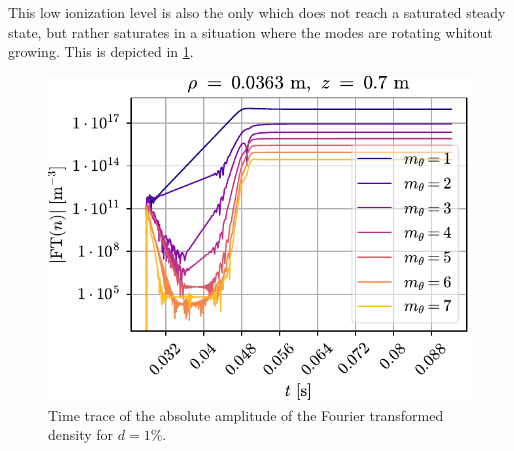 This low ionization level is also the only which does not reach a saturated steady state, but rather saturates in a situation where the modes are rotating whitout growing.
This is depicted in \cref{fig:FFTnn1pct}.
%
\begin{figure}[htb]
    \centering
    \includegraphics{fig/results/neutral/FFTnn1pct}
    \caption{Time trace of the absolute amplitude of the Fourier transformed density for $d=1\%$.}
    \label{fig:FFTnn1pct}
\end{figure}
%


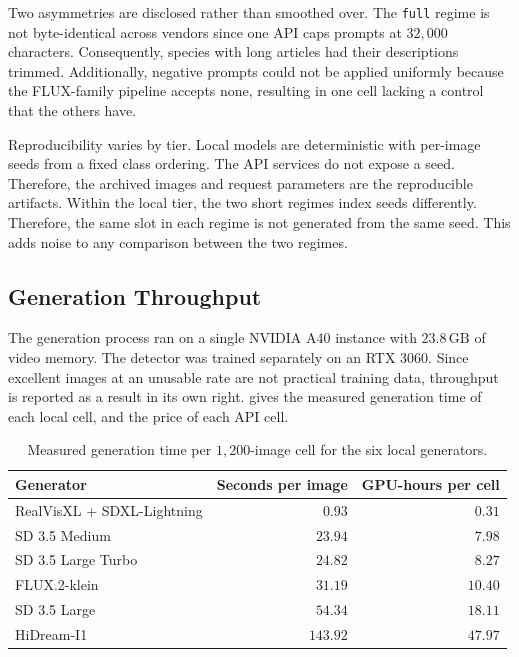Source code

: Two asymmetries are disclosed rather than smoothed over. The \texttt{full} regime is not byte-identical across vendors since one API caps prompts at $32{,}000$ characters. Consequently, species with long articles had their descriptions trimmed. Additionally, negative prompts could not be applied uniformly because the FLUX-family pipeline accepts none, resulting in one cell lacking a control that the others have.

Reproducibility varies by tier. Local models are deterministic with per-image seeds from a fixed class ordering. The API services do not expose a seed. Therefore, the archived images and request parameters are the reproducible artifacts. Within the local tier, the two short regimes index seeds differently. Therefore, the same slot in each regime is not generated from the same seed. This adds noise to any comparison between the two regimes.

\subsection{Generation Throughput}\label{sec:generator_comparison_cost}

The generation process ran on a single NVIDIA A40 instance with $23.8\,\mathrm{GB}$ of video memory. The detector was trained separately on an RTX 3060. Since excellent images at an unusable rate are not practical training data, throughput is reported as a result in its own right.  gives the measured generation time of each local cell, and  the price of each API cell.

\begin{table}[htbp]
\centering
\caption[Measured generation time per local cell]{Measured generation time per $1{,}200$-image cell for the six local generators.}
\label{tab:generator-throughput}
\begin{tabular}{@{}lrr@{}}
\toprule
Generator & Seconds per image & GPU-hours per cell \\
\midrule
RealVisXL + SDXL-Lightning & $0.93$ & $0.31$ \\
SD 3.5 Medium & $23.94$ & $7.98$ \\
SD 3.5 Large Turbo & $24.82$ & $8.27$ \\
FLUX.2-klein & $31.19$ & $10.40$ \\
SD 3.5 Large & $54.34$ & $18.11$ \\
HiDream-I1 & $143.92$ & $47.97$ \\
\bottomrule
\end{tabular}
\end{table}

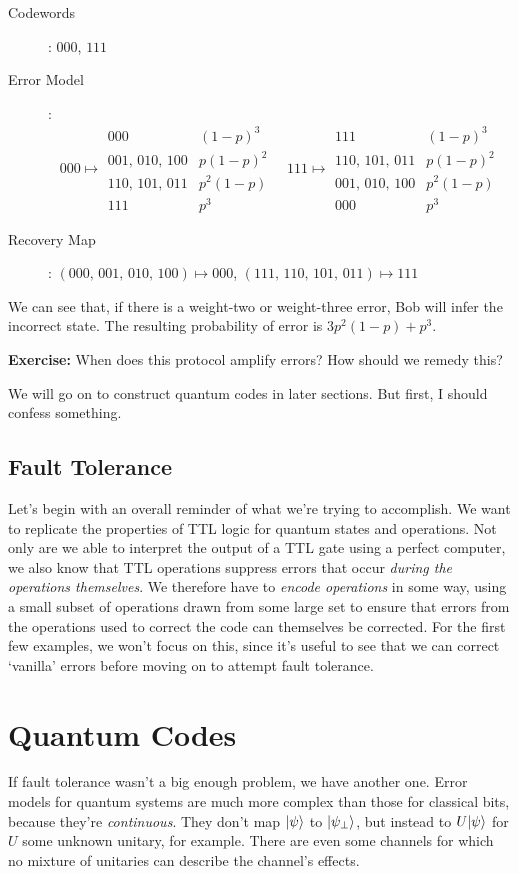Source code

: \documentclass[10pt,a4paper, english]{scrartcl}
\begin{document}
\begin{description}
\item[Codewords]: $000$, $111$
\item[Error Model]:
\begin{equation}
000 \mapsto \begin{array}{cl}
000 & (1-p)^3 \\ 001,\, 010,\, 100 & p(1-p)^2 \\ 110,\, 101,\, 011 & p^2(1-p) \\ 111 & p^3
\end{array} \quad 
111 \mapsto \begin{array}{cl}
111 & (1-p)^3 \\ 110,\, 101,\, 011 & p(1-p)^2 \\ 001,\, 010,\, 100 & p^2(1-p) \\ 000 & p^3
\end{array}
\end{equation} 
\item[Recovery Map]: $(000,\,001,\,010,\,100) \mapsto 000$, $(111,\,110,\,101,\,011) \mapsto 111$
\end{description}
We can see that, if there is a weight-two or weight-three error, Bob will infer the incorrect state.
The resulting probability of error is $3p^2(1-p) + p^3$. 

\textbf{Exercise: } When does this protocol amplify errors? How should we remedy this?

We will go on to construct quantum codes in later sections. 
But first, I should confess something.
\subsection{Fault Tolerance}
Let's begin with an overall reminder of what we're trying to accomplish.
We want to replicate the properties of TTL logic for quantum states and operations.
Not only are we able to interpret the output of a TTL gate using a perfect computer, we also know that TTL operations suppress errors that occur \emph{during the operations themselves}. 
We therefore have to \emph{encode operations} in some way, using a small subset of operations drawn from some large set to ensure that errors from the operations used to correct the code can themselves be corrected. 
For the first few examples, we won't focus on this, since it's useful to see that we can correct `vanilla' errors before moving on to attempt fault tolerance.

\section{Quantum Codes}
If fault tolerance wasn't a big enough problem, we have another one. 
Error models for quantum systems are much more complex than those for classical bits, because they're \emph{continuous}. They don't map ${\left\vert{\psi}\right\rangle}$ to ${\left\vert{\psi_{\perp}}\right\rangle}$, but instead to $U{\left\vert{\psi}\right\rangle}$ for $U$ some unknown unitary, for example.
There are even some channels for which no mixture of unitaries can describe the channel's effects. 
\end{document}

++++++++++

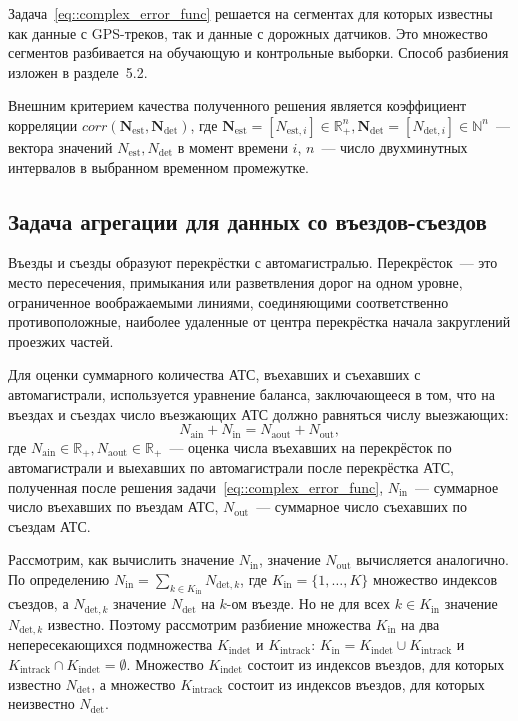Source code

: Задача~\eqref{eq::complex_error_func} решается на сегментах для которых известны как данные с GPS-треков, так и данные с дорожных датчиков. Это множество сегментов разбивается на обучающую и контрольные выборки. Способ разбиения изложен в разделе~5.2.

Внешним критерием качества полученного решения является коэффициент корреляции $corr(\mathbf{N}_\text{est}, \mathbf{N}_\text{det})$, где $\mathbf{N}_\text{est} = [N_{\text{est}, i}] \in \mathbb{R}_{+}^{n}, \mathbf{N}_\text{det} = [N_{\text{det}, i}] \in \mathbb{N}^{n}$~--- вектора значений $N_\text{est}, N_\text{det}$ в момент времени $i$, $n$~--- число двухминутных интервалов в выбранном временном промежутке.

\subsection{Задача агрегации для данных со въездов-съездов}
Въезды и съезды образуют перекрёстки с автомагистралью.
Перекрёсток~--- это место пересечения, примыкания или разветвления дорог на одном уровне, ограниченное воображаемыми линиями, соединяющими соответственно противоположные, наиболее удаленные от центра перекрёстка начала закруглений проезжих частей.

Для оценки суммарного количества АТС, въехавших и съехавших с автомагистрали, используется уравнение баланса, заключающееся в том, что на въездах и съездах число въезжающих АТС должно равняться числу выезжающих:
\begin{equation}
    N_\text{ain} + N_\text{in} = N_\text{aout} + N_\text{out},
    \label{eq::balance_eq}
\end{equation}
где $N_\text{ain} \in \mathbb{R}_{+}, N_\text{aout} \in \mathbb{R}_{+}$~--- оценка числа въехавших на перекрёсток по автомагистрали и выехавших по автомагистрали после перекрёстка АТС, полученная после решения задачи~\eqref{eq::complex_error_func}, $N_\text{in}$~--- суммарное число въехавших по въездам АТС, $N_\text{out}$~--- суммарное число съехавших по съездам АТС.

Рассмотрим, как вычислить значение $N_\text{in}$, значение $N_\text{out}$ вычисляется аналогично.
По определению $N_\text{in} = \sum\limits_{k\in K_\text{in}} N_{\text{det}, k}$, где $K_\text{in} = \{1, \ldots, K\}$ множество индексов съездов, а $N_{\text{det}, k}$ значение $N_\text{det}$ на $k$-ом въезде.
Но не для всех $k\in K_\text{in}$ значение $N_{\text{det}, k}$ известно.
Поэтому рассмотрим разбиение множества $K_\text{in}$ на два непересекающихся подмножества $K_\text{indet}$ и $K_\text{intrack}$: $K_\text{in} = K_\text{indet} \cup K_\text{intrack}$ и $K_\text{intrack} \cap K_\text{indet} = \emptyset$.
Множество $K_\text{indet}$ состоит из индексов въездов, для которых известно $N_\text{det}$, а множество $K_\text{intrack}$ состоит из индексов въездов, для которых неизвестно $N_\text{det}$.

++++++++++

* _Requirement_: State how many lines of the listing hold the string "известно"; reply with the number and nothing else.

* _Exercise result_: 2